Only the lines from the start of the data through the line with "### Q31. このマニュアルの最新版はどこで入手できますか？" belong in the copy. Restate them word for word, minus the pictures.
>>>>>
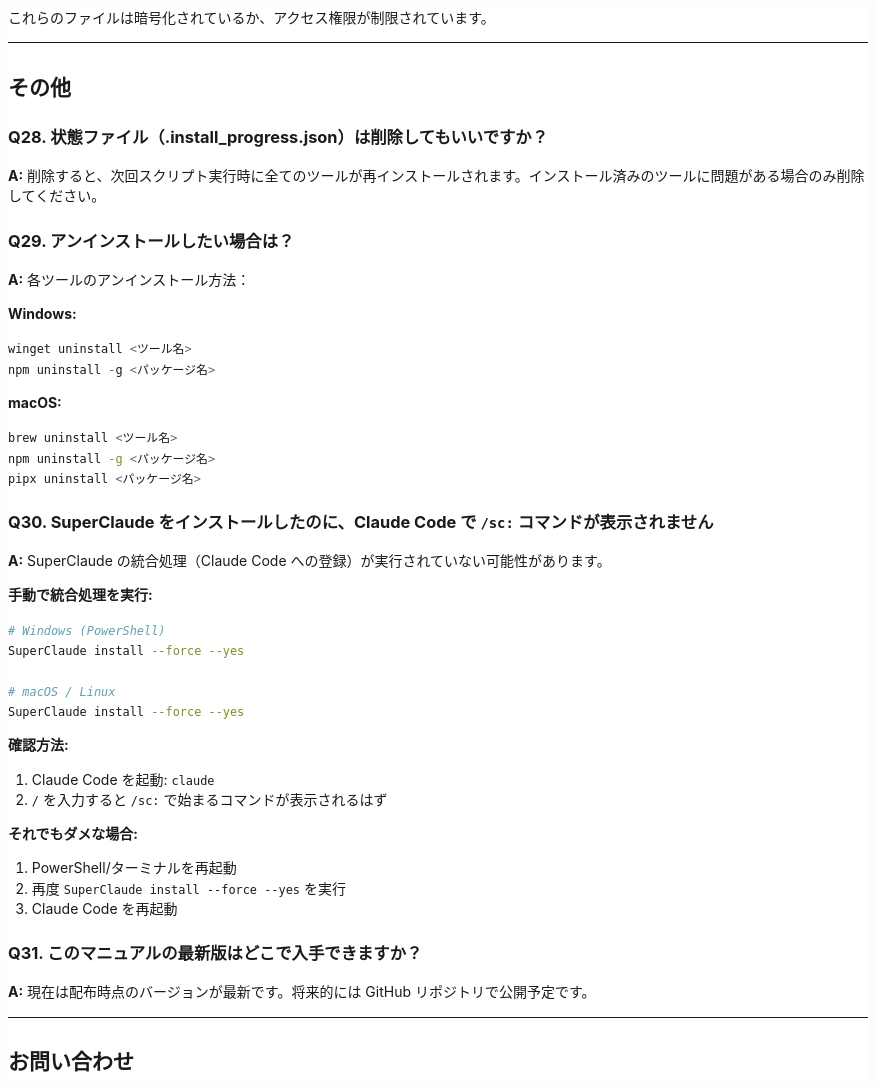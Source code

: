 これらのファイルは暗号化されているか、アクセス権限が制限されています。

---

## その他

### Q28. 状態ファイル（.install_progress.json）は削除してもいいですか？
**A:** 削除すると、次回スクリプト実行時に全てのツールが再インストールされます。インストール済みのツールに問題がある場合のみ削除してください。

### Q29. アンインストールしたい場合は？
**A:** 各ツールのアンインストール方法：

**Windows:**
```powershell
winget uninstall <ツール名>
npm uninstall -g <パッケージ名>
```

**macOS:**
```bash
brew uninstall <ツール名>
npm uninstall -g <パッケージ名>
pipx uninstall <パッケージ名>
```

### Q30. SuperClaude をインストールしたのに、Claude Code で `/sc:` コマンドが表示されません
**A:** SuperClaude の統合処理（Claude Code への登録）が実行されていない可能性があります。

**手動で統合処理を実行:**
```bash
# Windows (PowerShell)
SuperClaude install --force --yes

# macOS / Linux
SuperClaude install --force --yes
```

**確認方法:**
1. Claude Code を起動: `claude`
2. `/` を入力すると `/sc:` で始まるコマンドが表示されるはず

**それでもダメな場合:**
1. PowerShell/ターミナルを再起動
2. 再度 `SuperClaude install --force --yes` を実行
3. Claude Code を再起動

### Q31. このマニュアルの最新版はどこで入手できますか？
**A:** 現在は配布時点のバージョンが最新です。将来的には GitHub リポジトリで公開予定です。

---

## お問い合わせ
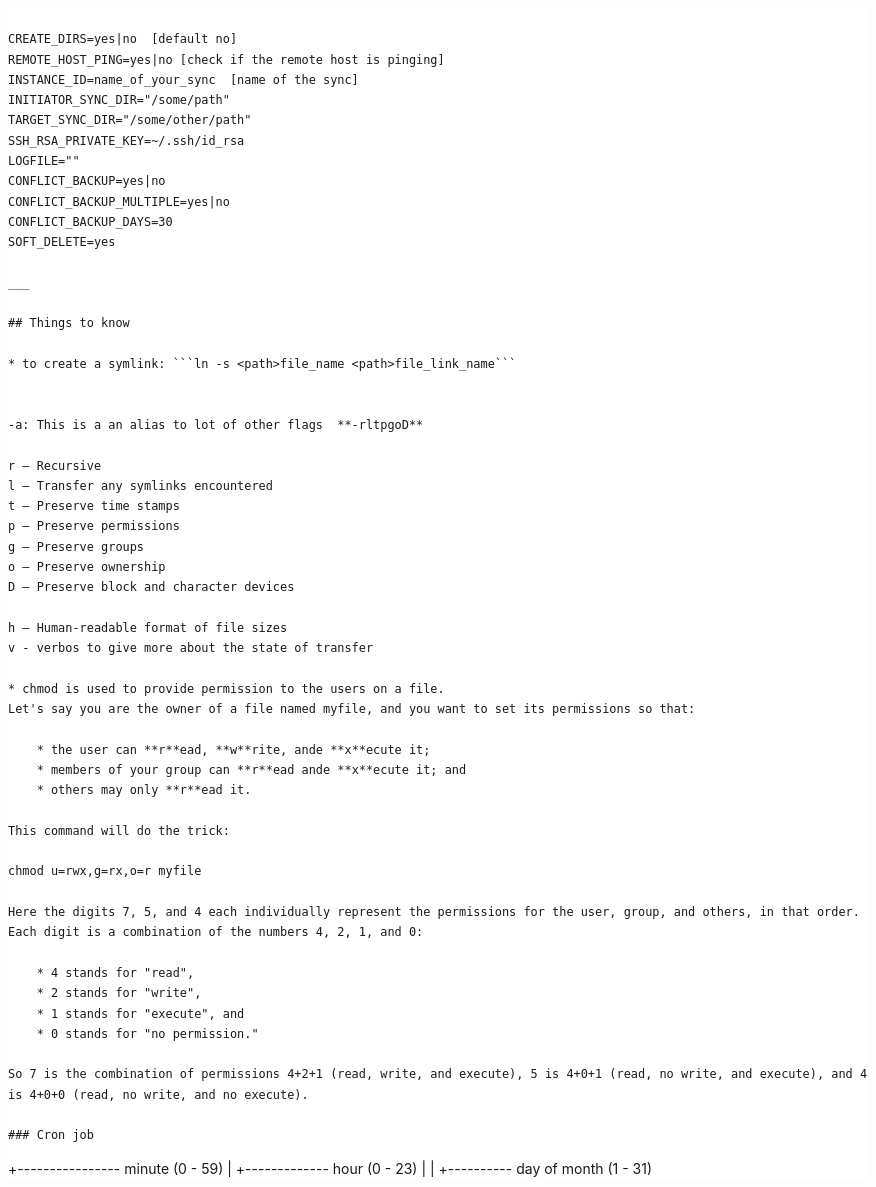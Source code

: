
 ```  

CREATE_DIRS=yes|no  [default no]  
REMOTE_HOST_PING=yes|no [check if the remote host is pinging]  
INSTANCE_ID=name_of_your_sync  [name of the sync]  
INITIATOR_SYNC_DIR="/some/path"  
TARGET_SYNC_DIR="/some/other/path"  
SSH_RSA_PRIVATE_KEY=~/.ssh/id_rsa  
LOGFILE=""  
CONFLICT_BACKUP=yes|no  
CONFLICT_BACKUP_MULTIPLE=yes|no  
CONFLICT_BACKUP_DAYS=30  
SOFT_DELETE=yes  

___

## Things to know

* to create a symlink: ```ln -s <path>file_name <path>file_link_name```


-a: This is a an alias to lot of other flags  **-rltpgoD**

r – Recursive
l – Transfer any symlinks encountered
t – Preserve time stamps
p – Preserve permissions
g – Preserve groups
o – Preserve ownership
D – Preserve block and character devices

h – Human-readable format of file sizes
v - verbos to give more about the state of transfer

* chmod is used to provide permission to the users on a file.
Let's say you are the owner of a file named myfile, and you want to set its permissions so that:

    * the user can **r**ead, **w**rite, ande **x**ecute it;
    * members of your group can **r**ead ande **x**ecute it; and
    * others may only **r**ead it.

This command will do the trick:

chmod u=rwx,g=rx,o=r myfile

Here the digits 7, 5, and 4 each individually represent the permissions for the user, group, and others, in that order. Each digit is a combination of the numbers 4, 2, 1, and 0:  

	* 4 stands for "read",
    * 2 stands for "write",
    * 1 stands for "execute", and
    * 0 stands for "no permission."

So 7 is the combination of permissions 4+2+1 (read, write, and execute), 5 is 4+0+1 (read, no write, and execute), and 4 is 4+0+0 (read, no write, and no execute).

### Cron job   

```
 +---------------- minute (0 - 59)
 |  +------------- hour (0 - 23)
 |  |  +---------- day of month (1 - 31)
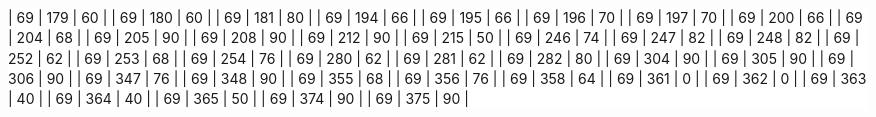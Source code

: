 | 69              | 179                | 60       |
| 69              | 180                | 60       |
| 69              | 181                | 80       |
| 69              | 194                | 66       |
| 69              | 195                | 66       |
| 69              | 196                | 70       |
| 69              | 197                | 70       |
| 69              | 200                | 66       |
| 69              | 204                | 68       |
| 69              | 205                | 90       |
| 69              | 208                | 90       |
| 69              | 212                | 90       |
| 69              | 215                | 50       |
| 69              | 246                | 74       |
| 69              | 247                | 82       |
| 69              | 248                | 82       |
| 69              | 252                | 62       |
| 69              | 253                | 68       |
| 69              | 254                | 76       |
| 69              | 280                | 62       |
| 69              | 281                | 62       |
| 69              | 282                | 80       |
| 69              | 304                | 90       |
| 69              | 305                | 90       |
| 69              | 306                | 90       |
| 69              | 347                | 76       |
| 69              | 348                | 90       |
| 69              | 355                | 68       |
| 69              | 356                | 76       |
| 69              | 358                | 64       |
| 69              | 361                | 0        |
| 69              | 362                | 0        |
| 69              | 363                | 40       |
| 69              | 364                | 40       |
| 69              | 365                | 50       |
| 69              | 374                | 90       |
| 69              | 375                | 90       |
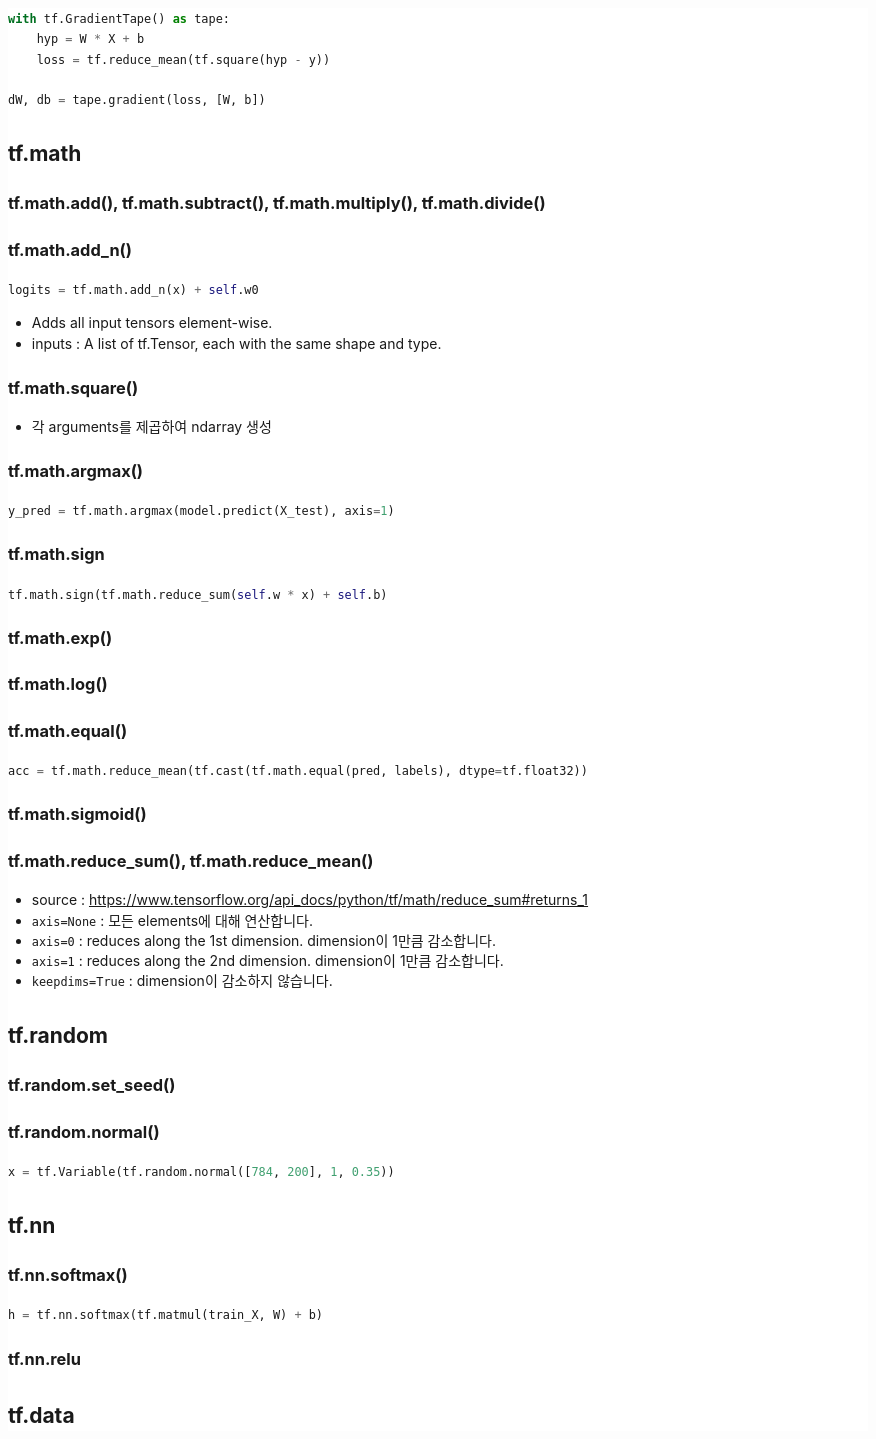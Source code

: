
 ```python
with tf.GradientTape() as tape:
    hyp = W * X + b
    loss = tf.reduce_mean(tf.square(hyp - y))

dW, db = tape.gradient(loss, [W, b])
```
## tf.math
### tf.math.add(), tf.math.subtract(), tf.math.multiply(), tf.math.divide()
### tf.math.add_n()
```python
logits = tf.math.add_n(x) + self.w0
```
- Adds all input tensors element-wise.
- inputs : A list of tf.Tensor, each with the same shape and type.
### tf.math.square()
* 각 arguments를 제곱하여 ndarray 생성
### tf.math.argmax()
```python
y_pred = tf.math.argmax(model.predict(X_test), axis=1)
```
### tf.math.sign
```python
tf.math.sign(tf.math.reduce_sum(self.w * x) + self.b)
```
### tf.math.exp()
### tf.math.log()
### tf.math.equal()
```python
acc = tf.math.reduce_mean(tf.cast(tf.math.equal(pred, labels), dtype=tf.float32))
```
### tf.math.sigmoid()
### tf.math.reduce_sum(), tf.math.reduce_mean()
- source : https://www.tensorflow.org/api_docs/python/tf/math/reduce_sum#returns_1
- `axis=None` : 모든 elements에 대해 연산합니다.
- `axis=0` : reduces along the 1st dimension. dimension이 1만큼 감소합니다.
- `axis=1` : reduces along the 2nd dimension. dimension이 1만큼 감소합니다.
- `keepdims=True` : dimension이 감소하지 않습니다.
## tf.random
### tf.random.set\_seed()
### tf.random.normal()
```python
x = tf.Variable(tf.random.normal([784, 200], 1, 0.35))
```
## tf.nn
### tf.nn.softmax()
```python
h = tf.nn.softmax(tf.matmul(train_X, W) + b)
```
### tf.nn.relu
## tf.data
<<<<<
## ANSWER TO THE EXERCISE:
Source code

: これらのファイルは暗号化されているか、アクセス権限が制限されています。

---

## その他

### Q28. 状態ファイル（.install_progress.json）は削除してもいいですか？
**A:** 削除すると、次回スクリプト実行時に全てのツールが再インストールされます。インストール済みのツールに問題がある場合のみ削除してください。

### Q29. アンインストールしたい場合は？
**A:** 各ツールのアンインストール方法：

**Windows:**
```powershell
winget uninstall <ツール名>
npm uninstall -g <パッケージ名>
```

**macOS:**
```bash
brew uninstall <ツール名>
npm uninstall -g <パッケージ名>
pipx uninstall <パッケージ名>
```

### Q30. SuperClaude をインストールしたのに、Claude Code で `/sc:` コマンドが表示されません
**A:** SuperClaude の統合処理（Claude Code への登録）が実行されていない可能性があります。

**手動で統合処理を実行:**
```bash
# Windows (PowerShell)
SuperClaude install --force --yes

# macOS / Linux
SuperClaude install --force --yes
```

**確認方法:**
1. Claude Code を起動: `claude`
2. `/` を入力すると `/sc:` で始まるコマンドが表示されるはず

**それでもダメな場合:**
1. PowerShell/ターミナルを再起動
2. 再度 `SuperClaude install --force --yes` を実行
3. Claude Code を再起動

### Q31. このマニュアルの最新版はどこで入手できますか？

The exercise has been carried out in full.